PROBLEM REQUIREMENTS
Below are entries; output exactly the lines from the one with "Compare conceptual and" to the one with "Identify data that changes over time", both included, and nothing else.

-- MATERIAL FOR THIS EXERCISE follows --

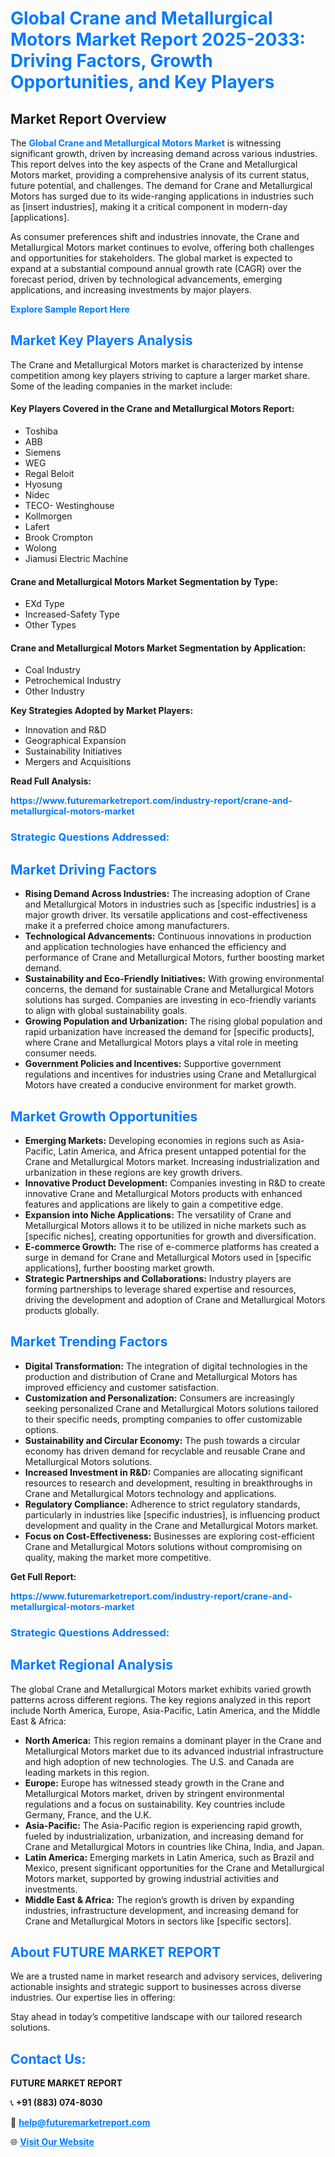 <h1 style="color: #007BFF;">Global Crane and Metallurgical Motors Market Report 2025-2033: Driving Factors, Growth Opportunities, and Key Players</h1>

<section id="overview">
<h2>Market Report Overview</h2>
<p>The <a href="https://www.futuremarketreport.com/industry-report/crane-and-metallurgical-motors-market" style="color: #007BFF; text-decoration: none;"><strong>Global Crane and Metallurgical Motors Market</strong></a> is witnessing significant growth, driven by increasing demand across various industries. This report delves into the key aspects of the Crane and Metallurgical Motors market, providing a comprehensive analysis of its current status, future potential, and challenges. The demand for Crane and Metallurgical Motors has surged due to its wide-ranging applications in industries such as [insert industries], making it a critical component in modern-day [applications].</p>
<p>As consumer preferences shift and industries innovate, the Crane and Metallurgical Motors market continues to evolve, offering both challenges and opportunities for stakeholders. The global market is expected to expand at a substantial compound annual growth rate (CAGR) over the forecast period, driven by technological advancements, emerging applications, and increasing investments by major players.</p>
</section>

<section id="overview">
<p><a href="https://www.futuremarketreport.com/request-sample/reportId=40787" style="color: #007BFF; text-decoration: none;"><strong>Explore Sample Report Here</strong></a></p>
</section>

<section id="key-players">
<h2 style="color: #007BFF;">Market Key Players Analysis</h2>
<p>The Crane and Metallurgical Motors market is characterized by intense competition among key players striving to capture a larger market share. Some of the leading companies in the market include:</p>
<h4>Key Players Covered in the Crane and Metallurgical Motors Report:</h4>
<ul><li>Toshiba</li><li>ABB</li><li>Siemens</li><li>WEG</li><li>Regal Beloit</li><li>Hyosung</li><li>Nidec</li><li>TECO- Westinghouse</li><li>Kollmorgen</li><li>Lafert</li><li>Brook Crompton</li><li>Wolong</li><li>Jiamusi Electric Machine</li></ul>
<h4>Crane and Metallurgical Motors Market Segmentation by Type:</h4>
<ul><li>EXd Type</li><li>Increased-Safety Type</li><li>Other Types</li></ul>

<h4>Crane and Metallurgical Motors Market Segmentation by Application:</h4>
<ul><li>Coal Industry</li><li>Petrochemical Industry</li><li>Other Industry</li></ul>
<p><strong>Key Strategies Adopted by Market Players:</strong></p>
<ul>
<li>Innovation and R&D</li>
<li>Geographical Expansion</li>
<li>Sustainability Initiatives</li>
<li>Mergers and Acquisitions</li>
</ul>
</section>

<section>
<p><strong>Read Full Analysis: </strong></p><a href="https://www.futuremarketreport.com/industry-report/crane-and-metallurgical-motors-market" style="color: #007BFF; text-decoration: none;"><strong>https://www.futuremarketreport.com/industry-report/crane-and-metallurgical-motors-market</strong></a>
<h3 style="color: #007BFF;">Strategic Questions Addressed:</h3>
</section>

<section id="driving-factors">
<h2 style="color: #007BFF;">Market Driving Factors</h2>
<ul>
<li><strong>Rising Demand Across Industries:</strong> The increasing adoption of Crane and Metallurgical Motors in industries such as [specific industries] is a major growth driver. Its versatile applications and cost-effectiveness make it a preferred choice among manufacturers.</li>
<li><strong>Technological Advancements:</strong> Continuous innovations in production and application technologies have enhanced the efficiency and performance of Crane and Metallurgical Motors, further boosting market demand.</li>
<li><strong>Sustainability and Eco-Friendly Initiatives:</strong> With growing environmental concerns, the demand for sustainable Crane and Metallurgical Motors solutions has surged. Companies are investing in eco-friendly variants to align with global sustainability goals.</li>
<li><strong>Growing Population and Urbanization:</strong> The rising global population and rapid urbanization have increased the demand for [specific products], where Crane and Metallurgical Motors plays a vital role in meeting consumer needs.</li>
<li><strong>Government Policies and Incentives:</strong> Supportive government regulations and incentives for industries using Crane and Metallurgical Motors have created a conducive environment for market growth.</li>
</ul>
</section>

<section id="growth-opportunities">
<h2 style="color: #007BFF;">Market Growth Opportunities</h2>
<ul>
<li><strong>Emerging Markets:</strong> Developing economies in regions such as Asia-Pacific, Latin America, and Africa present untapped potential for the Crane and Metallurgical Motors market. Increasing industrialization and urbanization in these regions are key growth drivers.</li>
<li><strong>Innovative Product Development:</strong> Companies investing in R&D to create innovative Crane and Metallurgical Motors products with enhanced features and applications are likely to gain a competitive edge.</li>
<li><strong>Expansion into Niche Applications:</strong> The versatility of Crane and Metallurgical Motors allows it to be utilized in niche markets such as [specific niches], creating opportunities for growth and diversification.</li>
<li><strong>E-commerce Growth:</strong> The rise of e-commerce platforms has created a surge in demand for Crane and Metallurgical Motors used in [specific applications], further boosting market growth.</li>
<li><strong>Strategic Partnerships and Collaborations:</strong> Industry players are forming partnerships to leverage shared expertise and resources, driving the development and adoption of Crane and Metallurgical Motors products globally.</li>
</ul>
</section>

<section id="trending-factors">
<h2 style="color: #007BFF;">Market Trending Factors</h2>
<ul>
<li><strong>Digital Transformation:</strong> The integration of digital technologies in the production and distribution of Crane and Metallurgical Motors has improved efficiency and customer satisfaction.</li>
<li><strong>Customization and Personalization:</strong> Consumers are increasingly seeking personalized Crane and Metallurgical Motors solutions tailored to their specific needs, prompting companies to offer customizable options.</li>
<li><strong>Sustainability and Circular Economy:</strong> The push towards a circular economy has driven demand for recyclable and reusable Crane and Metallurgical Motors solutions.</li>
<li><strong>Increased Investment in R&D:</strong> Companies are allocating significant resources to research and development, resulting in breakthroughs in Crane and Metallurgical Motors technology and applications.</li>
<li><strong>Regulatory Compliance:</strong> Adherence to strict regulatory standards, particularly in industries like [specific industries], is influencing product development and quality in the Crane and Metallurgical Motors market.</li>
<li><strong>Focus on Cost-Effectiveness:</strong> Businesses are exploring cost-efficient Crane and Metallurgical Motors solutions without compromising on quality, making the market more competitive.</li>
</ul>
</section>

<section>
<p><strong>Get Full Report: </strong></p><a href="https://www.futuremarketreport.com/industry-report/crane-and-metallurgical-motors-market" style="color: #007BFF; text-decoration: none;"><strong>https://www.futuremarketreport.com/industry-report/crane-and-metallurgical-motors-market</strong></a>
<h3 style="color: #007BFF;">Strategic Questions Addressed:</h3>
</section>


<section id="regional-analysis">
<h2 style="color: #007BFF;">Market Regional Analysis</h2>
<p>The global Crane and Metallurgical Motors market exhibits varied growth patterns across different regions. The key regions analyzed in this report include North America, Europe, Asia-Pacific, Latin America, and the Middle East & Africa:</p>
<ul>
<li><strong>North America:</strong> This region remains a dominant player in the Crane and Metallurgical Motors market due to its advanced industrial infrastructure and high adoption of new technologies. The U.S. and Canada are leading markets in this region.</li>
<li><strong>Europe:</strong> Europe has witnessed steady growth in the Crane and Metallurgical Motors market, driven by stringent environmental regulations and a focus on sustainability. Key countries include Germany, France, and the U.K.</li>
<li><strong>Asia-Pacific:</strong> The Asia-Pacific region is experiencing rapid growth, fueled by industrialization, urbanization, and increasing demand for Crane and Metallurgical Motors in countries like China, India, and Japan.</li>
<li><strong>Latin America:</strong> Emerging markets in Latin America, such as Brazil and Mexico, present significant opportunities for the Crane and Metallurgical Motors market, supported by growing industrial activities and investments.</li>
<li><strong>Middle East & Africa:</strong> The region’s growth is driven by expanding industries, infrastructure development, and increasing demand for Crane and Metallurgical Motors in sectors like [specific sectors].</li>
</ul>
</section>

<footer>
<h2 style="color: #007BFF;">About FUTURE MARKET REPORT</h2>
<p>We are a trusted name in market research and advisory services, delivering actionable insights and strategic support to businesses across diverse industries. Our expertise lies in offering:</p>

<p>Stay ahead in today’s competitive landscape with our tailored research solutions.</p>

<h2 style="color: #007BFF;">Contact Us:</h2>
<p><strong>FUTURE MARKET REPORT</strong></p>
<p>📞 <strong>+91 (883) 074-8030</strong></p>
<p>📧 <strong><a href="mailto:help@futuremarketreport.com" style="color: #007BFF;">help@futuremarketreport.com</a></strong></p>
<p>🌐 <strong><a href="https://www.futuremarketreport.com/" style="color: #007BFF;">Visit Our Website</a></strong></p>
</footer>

-- MATERIAL FOR THIS EXERCISE concluded --
-- MATERIAL FOR THIS EXERCISE follows --

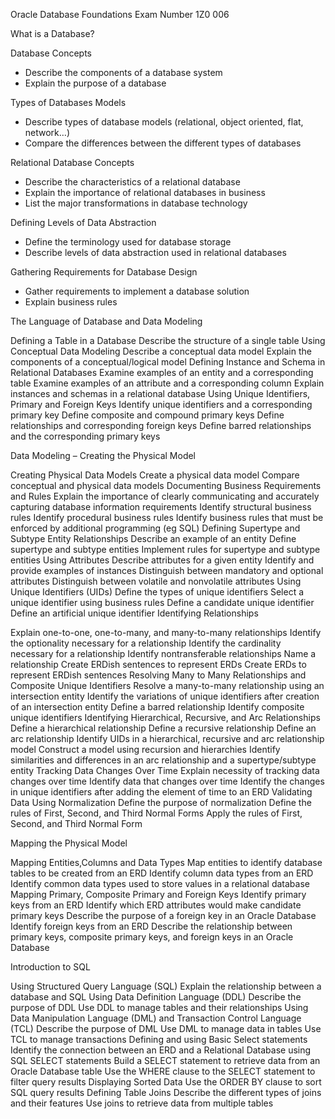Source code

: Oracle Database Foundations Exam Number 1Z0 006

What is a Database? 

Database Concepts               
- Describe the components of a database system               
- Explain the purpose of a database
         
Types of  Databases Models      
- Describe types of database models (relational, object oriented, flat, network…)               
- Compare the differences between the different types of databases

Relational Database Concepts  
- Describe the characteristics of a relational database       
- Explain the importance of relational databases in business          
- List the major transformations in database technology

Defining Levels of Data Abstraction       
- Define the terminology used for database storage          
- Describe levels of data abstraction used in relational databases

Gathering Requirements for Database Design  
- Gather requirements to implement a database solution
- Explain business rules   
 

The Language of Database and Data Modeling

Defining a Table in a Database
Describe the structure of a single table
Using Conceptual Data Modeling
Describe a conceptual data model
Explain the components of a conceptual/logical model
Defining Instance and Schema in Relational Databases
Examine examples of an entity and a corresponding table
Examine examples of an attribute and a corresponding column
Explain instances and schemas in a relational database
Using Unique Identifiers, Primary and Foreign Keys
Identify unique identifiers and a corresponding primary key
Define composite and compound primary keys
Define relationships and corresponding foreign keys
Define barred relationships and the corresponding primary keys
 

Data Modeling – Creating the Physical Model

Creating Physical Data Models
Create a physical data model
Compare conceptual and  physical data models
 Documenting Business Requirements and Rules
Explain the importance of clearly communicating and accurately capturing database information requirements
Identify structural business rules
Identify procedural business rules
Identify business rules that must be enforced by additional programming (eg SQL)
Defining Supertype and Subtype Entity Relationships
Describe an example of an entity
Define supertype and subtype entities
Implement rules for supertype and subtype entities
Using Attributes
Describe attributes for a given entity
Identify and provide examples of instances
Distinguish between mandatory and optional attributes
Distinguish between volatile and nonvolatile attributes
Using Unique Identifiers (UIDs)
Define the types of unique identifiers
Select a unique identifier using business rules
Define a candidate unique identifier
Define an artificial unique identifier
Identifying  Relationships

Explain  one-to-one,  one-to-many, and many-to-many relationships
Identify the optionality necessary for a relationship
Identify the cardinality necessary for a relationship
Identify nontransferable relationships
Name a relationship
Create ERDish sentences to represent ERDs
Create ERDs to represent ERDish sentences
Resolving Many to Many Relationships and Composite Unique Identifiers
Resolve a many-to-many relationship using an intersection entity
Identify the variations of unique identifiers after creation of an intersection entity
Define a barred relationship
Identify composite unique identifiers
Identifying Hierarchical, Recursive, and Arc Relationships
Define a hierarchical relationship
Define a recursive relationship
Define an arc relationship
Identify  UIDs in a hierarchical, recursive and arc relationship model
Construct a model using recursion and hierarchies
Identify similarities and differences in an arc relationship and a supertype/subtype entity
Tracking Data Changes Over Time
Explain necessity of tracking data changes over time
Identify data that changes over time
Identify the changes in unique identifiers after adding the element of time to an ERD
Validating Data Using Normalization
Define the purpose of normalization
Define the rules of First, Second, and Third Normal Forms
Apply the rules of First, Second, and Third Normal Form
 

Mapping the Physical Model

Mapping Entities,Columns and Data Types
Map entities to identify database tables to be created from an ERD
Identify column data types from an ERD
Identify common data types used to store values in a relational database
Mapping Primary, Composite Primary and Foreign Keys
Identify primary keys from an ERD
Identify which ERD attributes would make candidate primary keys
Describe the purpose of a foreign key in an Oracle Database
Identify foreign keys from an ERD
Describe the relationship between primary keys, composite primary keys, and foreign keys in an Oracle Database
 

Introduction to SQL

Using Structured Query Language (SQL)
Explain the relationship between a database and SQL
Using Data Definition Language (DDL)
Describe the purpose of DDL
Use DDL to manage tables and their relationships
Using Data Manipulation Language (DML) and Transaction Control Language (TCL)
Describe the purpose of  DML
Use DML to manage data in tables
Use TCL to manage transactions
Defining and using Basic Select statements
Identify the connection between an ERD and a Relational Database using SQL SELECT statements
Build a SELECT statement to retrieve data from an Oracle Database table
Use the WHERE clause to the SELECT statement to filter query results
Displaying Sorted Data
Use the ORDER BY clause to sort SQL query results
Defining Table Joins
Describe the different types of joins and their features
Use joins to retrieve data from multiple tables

-- MATERIAL FOR THIS EXERCISE concluded --

EXERCISE RESULT
Compare conceptual and  physical data models
 Documenting Business Requirements and Rules
Explain the importance of clearly communicating and accurately capturing database information requirements
Identify structural business rules
Identify procedural business rules
Identify business rules that must be enforced by additional programming (eg SQL)
Defining Supertype and Subtype Entity Relationships
Describe an example of an entity
Define supertype and subtype entities
Implement rules for supertype and subtype entities
Using Attributes
Describe attributes for a given entity
Identify and provide examples of instances
Distinguish between mandatory and optional attributes
Distinguish between volatile and nonvolatile attributes
Using Unique Identifiers (UIDs)
Define the types of unique identifiers
Select a unique identifier using business rules
Define a candidate unique identifier
Define an artificial unique identifier
Identifying  Relationships

Explain  one-to-one,  one-to-many, and many-to-many relationships
Identify the optionality necessary for a relationship
Identify the cardinality necessary for a relationship
Identify nontransferable relationships
Name a relationship
Create ERDish sentences to represent ERDs
Create ERDs to represent ERDish sentences
Resolving Many to Many Relationships and Composite Unique Identifiers
Resolve a many-to-many relationship using an intersection entity
Identify the variations of unique identifiers after creation of an intersection entity
Define a barred relationship
Identify composite unique identifiers
Identifying Hierarchical, Recursive, and Arc Relationships
Define a hierarchical relationship
Define a recursive relationship
Define an arc relationship
Identify  UIDs in a hierarchical, recursive and arc relationship model
Construct a model using recursion and hierarchies
Identify similarities and differences in an arc relationship and a supertype/subtype entity
Tracking Data Changes Over Time
Explain necessity of tracking data changes over time
Identify data that changes over time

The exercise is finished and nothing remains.